→ Task data:
--------------------

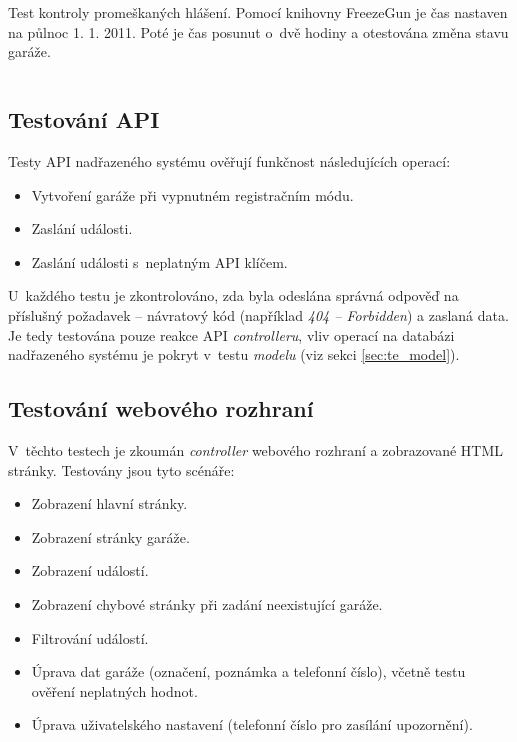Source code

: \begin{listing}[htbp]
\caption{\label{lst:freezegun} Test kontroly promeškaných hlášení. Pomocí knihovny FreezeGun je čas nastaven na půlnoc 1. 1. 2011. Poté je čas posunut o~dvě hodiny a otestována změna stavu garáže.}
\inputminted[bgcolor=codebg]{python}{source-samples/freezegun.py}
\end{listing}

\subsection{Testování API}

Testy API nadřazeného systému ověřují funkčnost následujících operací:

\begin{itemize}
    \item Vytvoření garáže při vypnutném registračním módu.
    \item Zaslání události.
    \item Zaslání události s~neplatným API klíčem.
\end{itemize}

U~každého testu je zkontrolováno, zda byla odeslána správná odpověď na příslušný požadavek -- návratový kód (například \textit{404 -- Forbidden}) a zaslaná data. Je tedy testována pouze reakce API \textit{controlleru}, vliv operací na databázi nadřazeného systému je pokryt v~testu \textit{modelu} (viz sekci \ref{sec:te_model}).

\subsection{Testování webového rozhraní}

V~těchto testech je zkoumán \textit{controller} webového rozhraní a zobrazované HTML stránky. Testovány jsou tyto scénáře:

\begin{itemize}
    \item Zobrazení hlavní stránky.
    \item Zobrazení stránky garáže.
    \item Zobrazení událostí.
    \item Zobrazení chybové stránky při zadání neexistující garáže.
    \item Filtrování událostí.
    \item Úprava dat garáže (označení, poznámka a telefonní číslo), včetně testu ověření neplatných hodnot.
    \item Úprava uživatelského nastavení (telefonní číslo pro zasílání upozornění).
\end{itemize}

--------------------

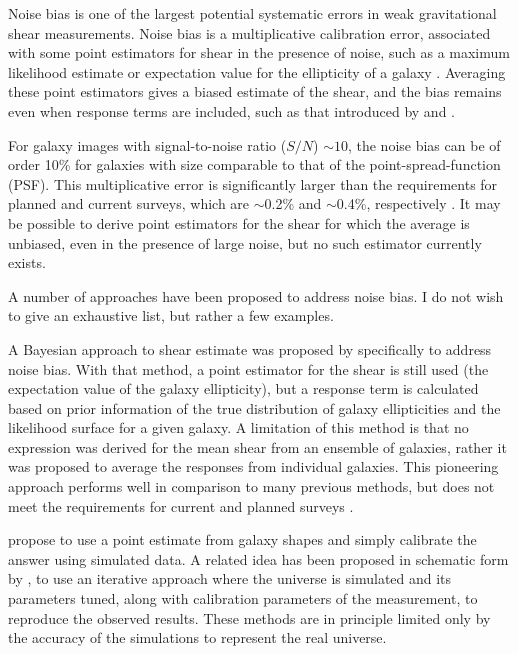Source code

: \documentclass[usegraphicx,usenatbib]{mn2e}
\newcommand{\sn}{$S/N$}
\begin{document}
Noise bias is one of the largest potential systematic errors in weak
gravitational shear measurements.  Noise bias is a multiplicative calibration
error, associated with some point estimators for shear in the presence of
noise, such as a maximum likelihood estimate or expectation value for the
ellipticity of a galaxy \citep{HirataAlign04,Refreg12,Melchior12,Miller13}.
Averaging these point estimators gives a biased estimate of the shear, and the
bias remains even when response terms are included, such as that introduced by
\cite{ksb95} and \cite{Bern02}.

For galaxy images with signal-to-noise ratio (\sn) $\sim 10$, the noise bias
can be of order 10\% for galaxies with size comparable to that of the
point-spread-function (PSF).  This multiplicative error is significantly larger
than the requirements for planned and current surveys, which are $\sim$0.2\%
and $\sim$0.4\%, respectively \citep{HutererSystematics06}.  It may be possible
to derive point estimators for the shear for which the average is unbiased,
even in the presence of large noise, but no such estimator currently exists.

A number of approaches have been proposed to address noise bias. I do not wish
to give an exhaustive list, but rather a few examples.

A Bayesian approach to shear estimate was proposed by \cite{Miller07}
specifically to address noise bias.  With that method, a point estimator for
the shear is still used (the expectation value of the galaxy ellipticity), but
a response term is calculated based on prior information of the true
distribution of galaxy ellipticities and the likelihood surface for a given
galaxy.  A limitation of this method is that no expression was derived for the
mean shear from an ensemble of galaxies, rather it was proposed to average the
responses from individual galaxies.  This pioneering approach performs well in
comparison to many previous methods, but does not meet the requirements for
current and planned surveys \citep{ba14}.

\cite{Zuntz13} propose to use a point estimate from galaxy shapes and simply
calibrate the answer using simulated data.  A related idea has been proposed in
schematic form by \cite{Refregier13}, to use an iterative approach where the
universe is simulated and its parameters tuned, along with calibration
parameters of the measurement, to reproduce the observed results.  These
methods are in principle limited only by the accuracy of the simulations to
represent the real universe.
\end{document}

--------------------

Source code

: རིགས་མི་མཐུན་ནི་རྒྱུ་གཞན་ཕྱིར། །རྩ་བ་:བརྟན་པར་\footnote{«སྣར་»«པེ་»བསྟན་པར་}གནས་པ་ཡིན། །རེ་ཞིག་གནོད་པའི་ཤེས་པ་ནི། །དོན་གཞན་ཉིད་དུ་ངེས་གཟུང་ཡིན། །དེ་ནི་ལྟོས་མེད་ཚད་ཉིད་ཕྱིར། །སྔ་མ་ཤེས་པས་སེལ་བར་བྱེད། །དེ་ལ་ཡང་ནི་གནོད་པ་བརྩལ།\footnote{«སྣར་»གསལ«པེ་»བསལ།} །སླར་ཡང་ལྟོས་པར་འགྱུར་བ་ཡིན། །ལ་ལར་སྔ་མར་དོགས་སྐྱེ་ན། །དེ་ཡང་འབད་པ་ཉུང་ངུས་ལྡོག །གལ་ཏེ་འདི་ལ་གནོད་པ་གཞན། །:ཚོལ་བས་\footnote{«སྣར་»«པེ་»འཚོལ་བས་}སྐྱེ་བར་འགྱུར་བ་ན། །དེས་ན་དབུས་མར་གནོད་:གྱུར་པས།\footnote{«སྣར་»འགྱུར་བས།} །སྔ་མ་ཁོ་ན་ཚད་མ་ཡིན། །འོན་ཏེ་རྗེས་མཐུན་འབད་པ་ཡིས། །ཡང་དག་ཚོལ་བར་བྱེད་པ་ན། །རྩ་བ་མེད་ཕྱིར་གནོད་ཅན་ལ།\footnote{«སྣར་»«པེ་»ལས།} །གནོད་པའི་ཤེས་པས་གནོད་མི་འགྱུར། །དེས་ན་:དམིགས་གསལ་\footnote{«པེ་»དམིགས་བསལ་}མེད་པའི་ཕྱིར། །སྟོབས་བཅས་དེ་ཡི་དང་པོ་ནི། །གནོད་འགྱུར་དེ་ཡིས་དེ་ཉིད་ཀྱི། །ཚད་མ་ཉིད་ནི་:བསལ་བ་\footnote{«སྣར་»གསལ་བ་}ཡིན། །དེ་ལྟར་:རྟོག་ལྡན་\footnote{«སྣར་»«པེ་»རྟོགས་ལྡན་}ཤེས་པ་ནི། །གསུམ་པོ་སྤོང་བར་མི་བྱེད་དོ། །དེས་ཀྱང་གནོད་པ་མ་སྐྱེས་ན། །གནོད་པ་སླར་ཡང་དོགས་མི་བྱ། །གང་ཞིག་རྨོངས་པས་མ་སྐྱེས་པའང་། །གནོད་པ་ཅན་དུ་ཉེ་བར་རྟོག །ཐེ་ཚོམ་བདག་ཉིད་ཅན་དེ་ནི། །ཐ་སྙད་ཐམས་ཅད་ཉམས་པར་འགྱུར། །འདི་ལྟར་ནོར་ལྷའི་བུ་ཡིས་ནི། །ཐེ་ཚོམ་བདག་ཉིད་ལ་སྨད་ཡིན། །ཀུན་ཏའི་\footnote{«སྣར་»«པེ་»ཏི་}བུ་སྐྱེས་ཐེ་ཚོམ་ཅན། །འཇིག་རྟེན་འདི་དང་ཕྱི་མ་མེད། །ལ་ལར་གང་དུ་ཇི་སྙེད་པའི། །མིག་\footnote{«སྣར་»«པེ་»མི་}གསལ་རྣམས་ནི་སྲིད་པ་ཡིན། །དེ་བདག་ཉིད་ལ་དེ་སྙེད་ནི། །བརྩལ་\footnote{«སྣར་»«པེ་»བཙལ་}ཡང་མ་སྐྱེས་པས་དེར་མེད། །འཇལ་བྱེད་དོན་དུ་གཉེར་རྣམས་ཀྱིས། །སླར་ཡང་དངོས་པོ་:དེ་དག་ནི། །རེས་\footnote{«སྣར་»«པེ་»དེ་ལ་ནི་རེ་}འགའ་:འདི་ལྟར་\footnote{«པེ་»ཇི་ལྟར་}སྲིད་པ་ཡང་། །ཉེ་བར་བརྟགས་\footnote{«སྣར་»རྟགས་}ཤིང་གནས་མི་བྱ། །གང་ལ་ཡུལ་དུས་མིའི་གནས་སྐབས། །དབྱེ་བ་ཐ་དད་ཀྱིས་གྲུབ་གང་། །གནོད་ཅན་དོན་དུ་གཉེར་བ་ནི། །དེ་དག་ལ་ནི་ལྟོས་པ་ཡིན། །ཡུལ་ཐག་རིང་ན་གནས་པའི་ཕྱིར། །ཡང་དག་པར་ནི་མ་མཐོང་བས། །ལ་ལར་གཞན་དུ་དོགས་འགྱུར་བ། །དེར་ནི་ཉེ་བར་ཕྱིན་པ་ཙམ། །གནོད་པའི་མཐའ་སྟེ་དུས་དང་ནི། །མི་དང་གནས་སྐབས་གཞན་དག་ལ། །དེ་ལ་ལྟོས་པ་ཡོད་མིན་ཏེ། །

--------------------

→ What the exercise asks: Only the lines above from the one with "Averaging these point" up to and including the one with "calibrate the answer" should be repeated, exactly as written.

→ Solution for this task:
Averaging these point estimators gives a biased estimate of the shear, and the
bias remains even when response terms are included, such as that introduced by
\cite{ksb95} and \cite{Bern02}.

For galaxy images with signal-to-noise ratio (\sn) $\sim 10$, the noise bias
can be of order 10\% for galaxies with size comparable to that of the
point-spread-function (PSF).  This multiplicative error is significantly larger
than the requirements for planned and current surveys, which are $\sim$0.2\%
and $\sim$0.4\%, respectively \citep{HutererSystematics06}.  It may be possible
to derive point estimators for the shear for which the average is unbiased,
even in the presence of large noise, but no such estimator currently exists.

A number of approaches have been proposed to address noise bias. I do not wish
to give an exhaustive list, but rather a few examples.

A Bayesian approach to shear estimate was proposed by \cite{Miller07}
specifically to address noise bias.  With that method, a point estimator for
the shear is still used (the expectation value of the galaxy ellipticity), but
a response term is calculated based on prior information of the true
distribution of galaxy ellipticities and the likelihood surface for a given
galaxy.  A limitation of this method is that no expression was derived for the
mean shear from an ensemble of galaxies, rather it was proposed to average the
responses from individual galaxies.  This pioneering approach performs well in
comparison to many previous methods, but does not meet the requirements for
current and planned surveys \citep{ba14}.

\cite{Zuntz13} propose to use a point estimate from galaxy shapes and simply
calibrate the answer using simulated data.  A related idea has been proposed in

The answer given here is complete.